Millard spent two weeks following up with a man who had grown increasingly emotional about being apart from his family. On their last call, she shared some good news: he had done his part, staying isolated while infected, and was now free to embrace his loved ones. She remained on the line and listened to the happiest of sounds: a door swinging open and a family cheering.

“What could be better than that?” she asks. “We need to remember that we’re loving and caring people. Fear obviously makes us forget that, but we can help other people by talking with a contact tracer. So, don’t worry, and don’t be afraid.”

Just pick up the phone.


Our national COVID-19 case total has jumped by five figures every day since March 23, according to Johns Hopkins. Despite our protracted failure to flatten the curve, tens of thousands of contact tracers remain motivated, charting and calling through the spread.

While each organization’s outreach differs slightly, most methods are built on general CDC guidelines.
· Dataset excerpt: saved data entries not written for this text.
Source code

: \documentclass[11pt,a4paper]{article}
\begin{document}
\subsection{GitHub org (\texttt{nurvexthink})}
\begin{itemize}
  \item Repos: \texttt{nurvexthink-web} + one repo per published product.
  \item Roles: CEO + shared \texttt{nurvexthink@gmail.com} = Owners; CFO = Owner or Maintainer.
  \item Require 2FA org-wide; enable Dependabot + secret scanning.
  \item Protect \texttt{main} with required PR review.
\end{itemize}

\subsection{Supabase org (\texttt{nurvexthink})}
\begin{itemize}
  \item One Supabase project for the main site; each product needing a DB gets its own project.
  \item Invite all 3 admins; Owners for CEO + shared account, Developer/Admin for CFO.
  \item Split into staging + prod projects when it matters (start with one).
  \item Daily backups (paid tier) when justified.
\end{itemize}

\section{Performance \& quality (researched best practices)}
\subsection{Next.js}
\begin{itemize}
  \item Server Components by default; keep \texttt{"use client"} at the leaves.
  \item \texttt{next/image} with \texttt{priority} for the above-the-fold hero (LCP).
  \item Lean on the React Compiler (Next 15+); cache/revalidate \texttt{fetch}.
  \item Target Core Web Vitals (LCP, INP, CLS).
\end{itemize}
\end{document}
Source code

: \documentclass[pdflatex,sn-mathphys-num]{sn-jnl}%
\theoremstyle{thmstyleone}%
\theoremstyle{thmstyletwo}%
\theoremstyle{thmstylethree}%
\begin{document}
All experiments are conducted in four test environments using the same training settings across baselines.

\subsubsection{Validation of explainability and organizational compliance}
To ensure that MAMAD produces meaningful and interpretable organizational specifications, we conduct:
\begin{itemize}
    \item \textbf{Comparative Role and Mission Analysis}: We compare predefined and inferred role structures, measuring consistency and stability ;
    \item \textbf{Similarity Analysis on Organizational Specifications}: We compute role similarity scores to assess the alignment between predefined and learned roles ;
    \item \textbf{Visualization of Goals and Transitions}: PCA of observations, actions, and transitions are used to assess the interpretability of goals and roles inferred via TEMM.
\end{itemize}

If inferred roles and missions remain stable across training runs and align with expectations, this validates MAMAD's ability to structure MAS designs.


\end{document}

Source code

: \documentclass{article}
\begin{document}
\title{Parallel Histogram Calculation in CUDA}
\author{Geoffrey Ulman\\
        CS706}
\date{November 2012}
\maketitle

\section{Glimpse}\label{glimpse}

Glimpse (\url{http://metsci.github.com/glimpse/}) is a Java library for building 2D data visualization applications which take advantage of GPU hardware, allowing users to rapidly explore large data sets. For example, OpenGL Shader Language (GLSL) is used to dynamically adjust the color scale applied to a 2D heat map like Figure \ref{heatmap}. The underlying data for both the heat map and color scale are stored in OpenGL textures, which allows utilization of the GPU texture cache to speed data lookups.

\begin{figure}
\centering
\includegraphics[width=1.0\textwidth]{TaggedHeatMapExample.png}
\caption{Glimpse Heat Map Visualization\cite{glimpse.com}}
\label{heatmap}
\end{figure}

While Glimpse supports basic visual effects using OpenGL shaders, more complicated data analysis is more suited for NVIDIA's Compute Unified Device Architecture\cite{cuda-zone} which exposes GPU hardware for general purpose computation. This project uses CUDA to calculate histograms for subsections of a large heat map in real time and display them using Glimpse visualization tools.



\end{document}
Below is a framework of contact tracers’ fight against the pandemic:

  • A patient is tested for COVID-19.
  • A positive test is reported to a state and/or local health department.
  • A case investigator calls this “index case,” collects names of recent close contacts, and relays instructions for isolation, which lasts at least 10 days.
  • A contact tracer calls individuals who’ve been exposed to the infected person, recommending they get tested if they haven’t already and quarantine for 14 days. 
  • A case investigator follows up if the contact tests positive.
  • Contact tracers and case investigators refer individuals without access to resources like food to support services.
  • A tracer or investigator makes a follow-up call every day (case) or every other day (contact) to monitor symptoms and general wellbeing.
  • A case or contact exits isolation or quarantine unless symptoms remain.